**Exercise goal:** Starting at the line that holds "We cannot put" and stopping at the line that holds "If we go over", restate the records below word for word, with both of those lines included.

**Entries shown:**
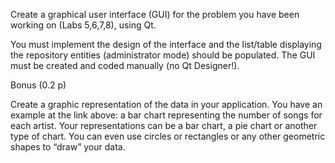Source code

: Create a graphical user interface (GUI) for the problem you have been working on (Labs 5,6,7,8), using Qt. 

You must implement the design of the interface and the list/table displaying the repository entities (administrator mode) should be 
populated. The GUI must be created and coded manually (no Qt Designer!).

Bonus (0.2 p)

Create a graphic representation of the data in your application. You have an example at the link above: a bar chart representing the number of songs for each artist. Your representations can be a bar chart, a pie chart or another type of chart. You can even use circles or rectangles or any other geometric shapes to “draw” your data.
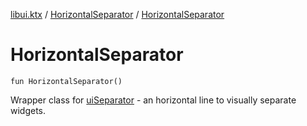 [libui.ktx](../README.md) / [HorizontalSeparator](README.md) / [HorizontalSeparator](-horizontal-separator.md)

# HorizontalSeparator

`fun HorizontalSeparator()`

Wrapper class for [uiSeparator](../../libui/ui-separator.md) - an horizontal line to visually separate widgets.
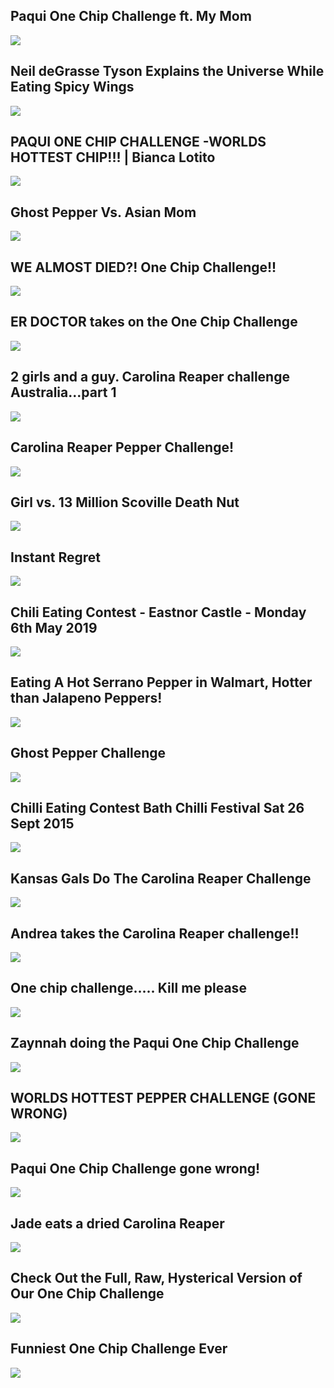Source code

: Paqui One Chip Challenge ft. My Mom
-----------------------------------

[![]( /image/yid-CXhAen3DaXw.jpg)](https://www.youtube.com/watch?v=CXhAen3DaXw)

Neil deGrasse Tyson Explains the Universe While Eating Spicy Wings
------------------------------------------------------------------

[![]( /image/yid-Da8-QfGemgo.jpg)](https://www.youtube.com/watch?v=Da8-QfGemgo)

PAQUI ONE CHIP CHALLENGE -WORLDS HOTTEST CHIP!!! | Bianca Lotito
----------------------------------------------------------------

[![]( /image/yid-asklC50DVhQ.jpg)](https://www.youtube.com/watch?v=asklC50DVhQ)

Ghost Pepper Vs. Asian Mom
--------------------------

[![]( /image/yid-s35Z3yCFP3c.jpg)](https://www.youtube.com/watch?v=s35Z3yCFP3c)

WE ALMOST DIED?! One Chip Challenge!!
-------------------------------------

[![]( /image/yid-xaBUfOa7ArM.jpg)](https://www.youtube.com/watch?v=xaBUfOa7ArM)

ER DOCTOR takes on the One Chip Challenge
-----------------------------------------

[![]( /image/yid-qEkaR6AbJBk.jpg)](https://www.youtube.com/watch?v=qEkaR6AbJBk)

2 girls and a guy. Carolina Reaper challenge Australia...part 1
---------------------------------------------------------------

[![]( /image/yid-cD_EFWKGTxk.jpg)](https://www.youtube.com/watch?v=cD_EFWKGTxk)

Carolina Reaper Pepper Challenge!
---------------------------------

[![]( /image/yid-5_q9n3mtfL8.jpg)](https://www.youtube.com/watch?v=5_q9n3mtfL8)

Girl vs. 13 Million Scoville Death Nut
--------------------------------------

[![]( /image/yid-YSYpmwDnrxo.jpg)](https://www.youtube.com/watch?v=YSYpmwDnrxo)

Instant Regret
--------------

[![]( /image/yid-Litny-4g8n4.jpg)](https://www.youtube.com/watch?v=Litny-4g8n4)

Chili Eating Contest - Eastnor Castle - Monday 6th May 2019
-----------------------------------------------------------

[![]( /image/yid-L6BXgmgHcfA.jpg)](https://www.youtube.com/watch?v=L6BXgmgHcfA)

Eating A Hot Serrano Pepper in Walmart, Hotter than Jalapeno Peppers!
---------------------------------------------------------------------

[![]( /image/yid-DyYl2uZ7Chc.jpg)](https://www.youtube.com/watch?v=DyYl2uZ7Chc)

Ghost Pepper Challenge
----------------------

[![]( /image/yid-wdw6VQpDxg4.jpg)](https://www.youtube.com/watch?v=wdw6VQpDxg4)

Chilli Eating Contest Bath Chilli Festival Sat 26 Sept 2015
-----------------------------------------------------------

[![]( /image/yid-PbG2RuQsAO4.jpg)](https://www.youtube.com/watch?v=PbG2RuQsAO4)

Kansas Gals Do The Carolina Reaper Challenge
--------------------------------------------

[![]( /image/yid-sr8iNDDXx9c.jpg)](https://www.youtube.com/watch?v=sr8iNDDXx9c)

Andrea takes the Carolina Reaper challenge!!
--------------------------------------------

[![]( /image/yid-9pNvk7-zkGE.jpg)](https://www.youtube.com/watch?v=9pNvk7-zkGE)

One chip challenge..... Kill me please
--------------------------------------

[![]( /image/yid-_SAk_o3602A.jpg)](https://www.youtube.com/watch?v=_SAk_o3602A)

Zaynnah doing the Paqui One Chip Challenge
------------------------------------------

[![]( /image/yid-TY_EECbhy3Y.jpg)](https://www.youtube.com/watch?v=TY_EECbhy3Y)

WORLDS HOTTEST PEPPER CHALLENGE (GONE WRONG)
--------------------------------------------

[![]( /image/yid-cozHUec4sPc.jpg)](https://www.youtube.com/watch?v=cozHUec4sPc)

Paqui One Chip Challenge gone wrong!
------------------------------------

[![]( /image/yid-1KzbknoNwOo.jpg)](https://www.youtube.com/watch?v=1KzbknoNwOo)

Jade eats a dried Carolina Reaper
---------------------------------

[![]( /image/yid-fk5eI0nCc9A.jpg)](https://www.youtube.com/watch?v=fk5eI0nCc9A)

Check Out the Full, Raw, Hysterical Version of Our One Chip Challenge
---------------------------------------------------------------------

[![]( /image/yid-lEmEw5ltenQ.jpg)](https://www.youtube.com/watch?v=lEmEw5ltenQ)

Funniest One Chip Challenge Ever
--------------------------------

[![]( /image/yid-W7a8qyJ5W74.jpg)](https://www.youtube.com/watch?v=W7a8qyJ5W74)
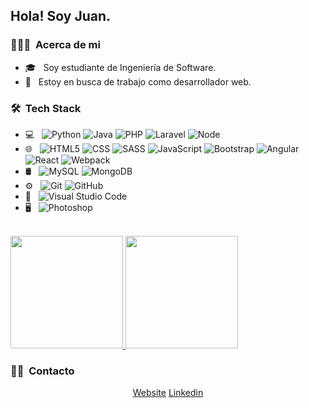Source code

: <h2> Hola! Soy Juan.</h2>

<h3> 👨🏻‍💻 &nbsp;Acerca de mi </h3>

- 🎓 &nbsp; Soy estudiante de Ingeniería de Software.
- 💼 &nbsp; Estoy en busca de trabajo como desarrollador web.

<h3> 🛠 &nbsp;Tech Stack</h3>

- 💻 &nbsp;
  ![Python](https://img.shields.io/badge/-Python-333333?style=flat&logo=python)
  ![Java](https://img.shields.io/badge/-Java-333333?style=flat&logo=Java&logoColor=007396)
  ![PHP](https://img.shields.io/badge/-PHP-333333?style=flat&logo=php)
  ![Laravel](https://img.shields.io/badge/-Laravel-333333?style=flat&logo=laravel)
   ![Node](https://img.shields.io/badge/-Node.js-333333?style=flat&logo=node.js)
- 🌐 &nbsp;
  ![HTML5](https://img.shields.io/badge/-HTML5-333333?style=flat&logo=HTML5)
  ![CSS](https://img.shields.io/badge/-CSS-333333?style=flat&logo=CSS3&logoColor=1572B6)
  ![SASS](https://img.shields.io/badge/-SASS-333333?style=flat&logo=sass)
  ![JavaScript](https://img.shields.io/badge/-JavaScript-333333?style=flat&logo=javascript)
  ![Bootstrap](https://img.shields.io/badge/-Bootstrap-333333?style=flat&logo=bootstrap&logoColor=563D7C)
  ![Angular](https://img.shields.io/badge/-Angular-333333?style=flat&logo=angular)
  ![React](https://img.shields.io/badge/-React-333333?style=flat&logo=react)
  ![Webpack](https://img.shields.io/badge/-Webpack-333333?style=flat&logo=webpack)
- 🛢 &nbsp;
  ![MySQL](https://img.shields.io/badge/-MySQL-333333?style=flat&logo=mysql)
   ![MongoDB](https://img.shields.io/badge/-MongoDB-333333?style=flat&logo=mongodb)
- ⚙️ &nbsp;
  ![Git](https://img.shields.io/badge/-Git-333333?style=flat&logo=git)
  ![GitHub](https://img.shields.io/badge/-GitHub-333333?style=flat&logo=github)
- 🔧 &nbsp;
  ![Visual Studio Code](https://img.shields.io/badge/-Visual%20Studio%20Code-333333?style=flat&logo=visual-studio-code&logoColor=007ACC)
- 🖥 &nbsp;
  ![Photoshop](https://img.shields.io/badge/-Photoshop-333333?style=flat&logo=adobe-photoshop)
<br/>

<a href="https://github.com/juansebastian028">
  <img height="180em" src="https://github-readme-stats.vercel.app/api?username=juansebastian028&theme=buefy&show_icons=true" />
  <img height="180em" src="https://github-readme-stats.vercel.app/api/top-langs/?username=juansebastian028&theme=buefy&layout=compact" />
</a>

<br/>

<h3> 🤝🏻 &nbsp;Contacto </h3>

<p align="center">
<a href="https://juan-sebastian-portfolio.000webhostapp.com/">Website</a>
<a href="https://www.linkedin.com/in/juan-sebasti%C3%A1n-vargas-posada-90b531202 ">Linkedin</a>
</p>
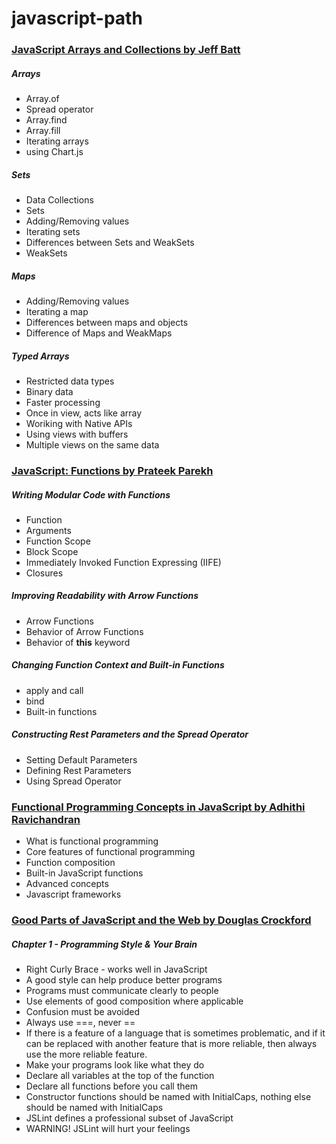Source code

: # javascript-path

### [JavaScript Arrays and Collections by Jeff Batt](https://app.pluralsight.com/library/courses/javascript-arrays-collections/table-of-contents)

##### Arrays

- Array.of
- Spread operator
- Array.find
- Array.fill
- Iterating arrays
- using Chart.js

##### Sets

- Data Collections
- Sets
- Adding/Removing values
- Iterating sets
- Differences between Sets and WeakSets
- WeakSets

##### Maps

- Adding/Removing values
- Iterating a map
- Differences between maps and objects
- Difference of Maps and WeakMaps

##### Typed Arrays

- Restricted data types
- Binary data
- Faster processing
- Once in view, acts like array
- Woriking with Native APIs
- Using views with buffers
- Multiple views on the same data

### [JavaScript: Functions by Prateek Parekh](https://app.pluralsight.com/library/courses/javascript-functions/table-of-contents)

##### Writing Modular Code with Functions

- Function
- Arguments
- Function Scope
- Block Scope
- Immediately Invoked Function Expressing (IIFE)
- Closures

##### Improving Readability with Arrow Functions

- Arrow Functions
- Behavior of Arrow Functions
- Behavior of **this** keyword

##### Changing Function Context and Built-in Functions

- apply and call
- bind
- Built-in functions

##### Constructing Rest Parameters and the Spread Operator

- Setting Default Parameters
- Defining Rest Parameters
- Using Spread Operator

### [Functional Programming Concepts in JavaScript by Adhithi Ravichandran](https://app.pluralsight.com/library/courses/javascript-functional-programming-concepts/table-of-contents)

- What is functional programming
- Core features of functional programming
- Function composition
- Built-in JavaScript functions
- Advanced concepts
- Javascript frameworks

### [Good Parts of JavaScript and the Web by Douglas Crockford](https://app.pluralsight.com/library/courses/good-parts-javascript-web/table-of-contents)

##### Chapter 1 - Programming Style & Your Brain

- Right Curly Brace - works well in JavaScript
- A good style can help produce better programs
- Programs must communicate clearly to people
- Use elements of good composition where applicable
- Confusion must be avoided
- Always use ===, never ==
- If there is a feature of a language that is sometimes problematic, and if it can be replaced with another feature that is more reliable, then always use the more reliable feature.
- Make your programs look like what they do
- Declare all variables at the top of the function
- Declare all functions before you call them
- Constructor functions should be named with InitialCaps, nothing else should be named with InitialCaps
- JSLint defines a professional subset of JavaScript
- WARNING! JSLint will hurt your feelings
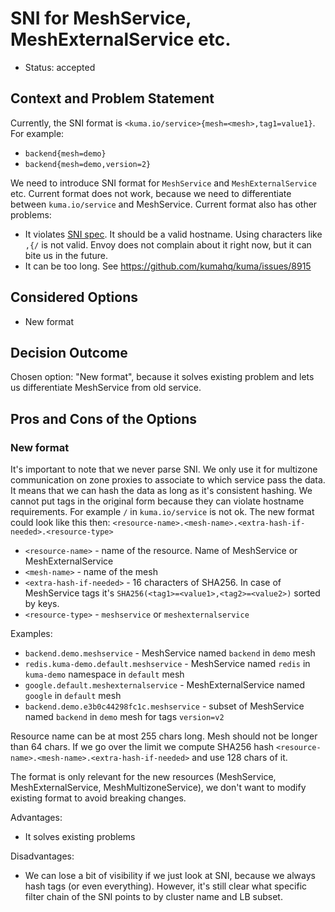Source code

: # SNI for MeshService, MeshExternalService etc.

* Status: accepted

## Context and Problem Statement

Currently, the SNI format is `<kuma.io/service>{mesh=<mesh>,tag1=value1}`. For example:
* `backend{mesh=demo}`
* `backend{mesh=demo,version=2}`

We need to introduce SNI format for `MeshService` and `MeshExternalService` etc.
Current format does not work, because we need to differentiate between `kuma.io/service` and MeshService.
Current format also has other problems:
* It violates [SNI spec](https://datatracker.ietf.org/doc/html/rfc3546#page-8). It should be a valid hostname. Using characters like `,{/` is not valid.
  Envoy does not complain about it right now, but it can bite us in the future.
* It can be too long. See https://github.com/kumahq/kuma/issues/8915

## Considered Options

* New format

## Decision Outcome

Chosen option: "New format", because it solves existing problem and lets us differentiate MeshService from old service.

## Pros and Cons of the Options

### New format

It's important to note that we never parse SNI. We only use it for multizone communication on zone proxies to associate to which service pass the data.
It means that we can hash the data as long as it's consistent hashing.
We cannot put tags in the original form because they can violate hostname requirements. For example `/` in `kuma.io/service` is not ok.
The new format could look like this then:
`<resource-name>.<mesh-name>.<extra-hash-if-needed>.<resource-type>`
* `<resource-name>` - name of the resource. Name of MeshService or MeshExternalService
* `<mesh-name>` - name of the mesh
* `<extra-hash-if-needed>` - 16 characters of SHA256. In case of MeshService tags it's `SHA256(<tag1>=<value1>,<tag2>=<value2>)` sorted by keys.
* `<resource-type>` - `meshservice` or `meshexternalservice`

Examples:
* `backend.demo.meshservice` - MeshService named `backend` in `demo` mesh
* `redis.kuma-demo.default.meshservice` - MeshService named `redis` in `kuma-demo` namespace in `default` mesh
* `google.default.meshexternalservice` - MeshExternalService named `google` in `default` mesh
* `backend.demo.e3b0c44298fc1c.meshservice` - subset of MeshService named `backend` in `demo` mesh for tags `version=v2`

Resource name can be at most 255 chars long. Mesh should not be longer than 64 chars.
If we go over the limit we compute SHA256 hash `<resource-name>.<mesh-name>.<extra-hash-if-needed>` and use 128 chars of it.

The format is only relevant for the new resources (MeshService, MeshExternalService, MeshMultizoneService),
we don't want to modify existing format to avoid breaking changes.

Advantages:
* It solves existing problems

Disadvantages:
* We can lose a bit of visibility if we just look at SNI, because we always hash tags (or even everything).
  However, it's still clear what specific filter chain of the SNI points to by cluster name and LB subset. 
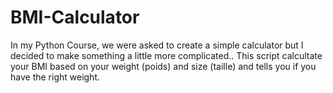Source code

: # BMI-Calculator
In my Python Course, we were asked to create a simple calculator but I decided to make something a little more complicated..
This script calcultate your BMI based on your weight (poids) and size (taille) and tells you if you have the right weight.
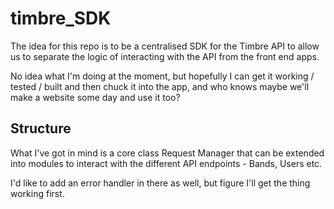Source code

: # timbre_SDK

The idea for this repo is to be a centralised SDK for the Timbre API to allow us to separate the logic of interacting with the API from the front end apps.

No idea what I'm doing at the moment, but hopefully I can get it working / tested / built and then chuck it into the app, and who knows maybe we'll make a website some day and use it too?

## Structure

What I've got in mind is a core class Request Manager that can be extended into modules to interact with the different API endpoints - Bands, Users etc.

I'd like to add an error handler in there as well, but figure I'll get the thing working first.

**Exercise response:**
We cannot put tags in the original form because they can violate hostname requirements. For example `/` in `kuma.io/service` is not ok.
The new format could look like this then:
`<resource-name>.<mesh-name>.<extra-hash-if-needed>.<resource-type>`
* `<resource-name>` - name of the resource. Name of MeshService or MeshExternalService
* `<mesh-name>` - name of the mesh
* `<extra-hash-if-needed>` - 16 characters of SHA256. In case of MeshService tags it's `SHA256(<tag1>=<value1>,<tag2>=<value2>)` sorted by keys.
* `<resource-type>` - `meshservice` or `meshexternalservice`

Examples:
* `backend.demo.meshservice` - MeshService named `backend` in `demo` mesh
* `redis.kuma-demo.default.meshservice` - MeshService named `redis` in `kuma-demo` namespace in `default` mesh
* `google.default.meshexternalservice` - MeshExternalService named `google` in `default` mesh
* `backend.demo.e3b0c44298fc1c.meshservice` - subset of MeshService named `backend` in `demo` mesh for tags `version=v2`

Resource name can be at most 255 chars long. Mesh should not be longer than 64 chars.
If we go over the limit we compute SHA256 hash `<resource-name>.<mesh-name>.<extra-hash-if-needed>` and use 128 chars of it.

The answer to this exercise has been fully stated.